Thursday, June 12, 2014

101 Star Wars Variations 21: Sympathy for Jabba

A long time ago, the Hutts became gangsters.  There's no getting around that.  They were bullies of the classic order, and they threw their authority and ample weight around with impunity.  They made the rules and broke the rules, and didn't care who got hurt in the process.  They were also the masters of autonomy.  The Republic didn't bother them.  The Empire didn't bother them.  As far as anyone who lived in their star system was concerned, neither even existed.

One day Jabba, one of the local barons who controlled the desert world of Tatooine, was murdered by a conspiracy of enemies.  One such enemy was Han Solo, who had once worked as a smuggler under Jabba.  Another was Luke Skywalker, last son of a family that had once served in slavery under Jabba's command.  The third was Leia Organa, princess of Alderaan, who secretly supported the Rebellion that sought to expand Republic control over more worlds while pretending it was to end the tyranny of the Empire.  

Again, the Hutts were hardly the good guys, and frequently turned to violence to solve their own problems, but are heroes really those who execute their enemies in cold blood?

At the time of the assassination, all three of these conspirators were prisoner of Jabba.  Han had abandoned his responsibilities and was serving time (duration at his former boss's discretion) in carbon freeze.  Leia had come seeking to break Han free.  Luke came later to get the job done.  All three were miserable failures.  Jabba had no reason to take them seriously.  Luke was the most delusional of them, having believed his status as a Jedi, if even true, gave him special powers, which it didn't, at least over Jabba.  

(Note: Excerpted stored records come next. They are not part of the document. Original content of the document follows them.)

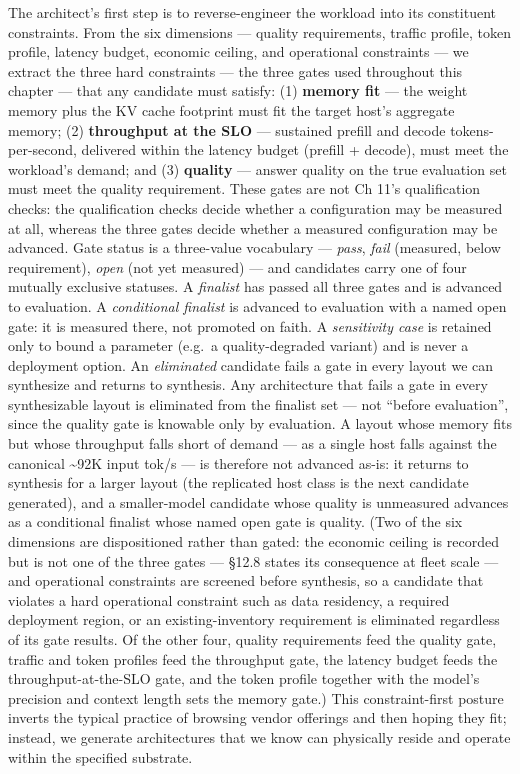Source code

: The architect's first step is to reverse-engineer the workload into its
constituent constraints. From the six dimensions --- quality
requirements, traffic profile, token profile, latency budget, economic
ceiling, and operational constraints --- we extract the three hard
constraints --- the three gates used throughout this chapter --- that
any candidate must satisfy: (1) \textbf{memory fit} --- the weight
memory plus the KV cache footprint must fit the target host's aggregate
memory; (2) \textbf{throughput at the SLO} --- sustained prefill and
decode tokens-per-second, delivered within the latency budget (prefill +
decode), must meet the workload's demand; and (3) \textbf{quality} ---
answer quality on the true evaluation set must meet the quality
requirement. These gates are not Ch 11's qualification checks: the
qualification checks decide whether a configuration may be measured at
all, whereas the three gates decide whether a measured configuration may
be advanced. Gate status is a three-value vocabulary --- \emph{pass},
\emph{fail} (measured, below requirement), \emph{open} (not yet
measured) --- and candidates carry one of four mutually exclusive
statuses. A \emph{finalist} has passed all three gates and is advanced
to evaluation. A \emph{conditional finalist} is advanced to evaluation
with a named open gate: it is measured there, not promoted on faith. A
\emph{sensitivity case} is retained only to bound a parameter (e.g.~a
quality-degraded variant) and is never a deployment option. An
\emph{eliminated} candidate fails a gate in every layout we can
synthesize and returns to synthesis. Any architecture that fails a gate
in every synthesizable layout is eliminated from the finalist set ---
not ``before evaluation'', since the quality gate is knowable only by
evaluation. A layout whose memory fits but whose throughput falls short
of demand --- as a single host falls against the canonical
\textasciitilde92K input tok/s --- is therefore not advanced as-is: it
returns to synthesis for a larger layout (the replicated host class is
the next candidate generated), and a smaller-model candidate whose
quality is unmeasured advances as a conditional finalist whose named
open gate is quality. (Two of the six dimensions are dispositioned
rather than gated: the economic ceiling is recorded but is not one of
the three gates --- §12.8 states its consequence at fleet scale --- and
operational constraints are screened before synthesis, so a candidate
that violates a hard operational constraint such as data residency, a
required deployment region, or an existing-inventory requirement is
eliminated regardless of its gate results. Of the other four, quality
requirements feed the quality gate, traffic and token profiles feed the
throughput gate, the latency budget feeds the throughput-at-the-SLO
gate, and the token profile together with the model's precision and
context length sets the memory gate.) This constraint-first posture
inverts the typical practice of browsing vendor offerings and then
hoping they fit; instead, we generate architectures that we know can
physically reside and operate within the specified substrate.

Leia, famously, had been struggling in her quest to support the Rebellion all her life, although only in the last few years had done so openly.  It was a cause she'd adopted from her father, probably why she had proved so ineffective.

They were a dysfunctional trio by all accounts.  It was only when they came together to assassinate Jabba that they finally proved effective.  Later, spurious accounts of destroying not even one but two so-called Death Stars, the "ultimate weapon" of the Empire, began to surface, as if to justify the significant void they'd left in their wake on Tatooine.  Jabba's death left a power vacuum.  He'd been the only one capable of unifying the desert world's various factions, keeping everyone happy.  Without him it was chaos.  

Other Hutts mulled what to do about the situation for years.  None of them wanted responsibility for Tatooine.  Too high maintenance, not enough reward.  Only Jabba had ever truly cared about it, for reasons that've eluded those he left behind.  The once-great space port of Mos Eisley lost most of its traffic, and with it starship pilots lost a significant release valve for the pressures of their work.

It leaves a lot of questions.  At the moment I'm at a loss about them myself.  I'll leave it to you.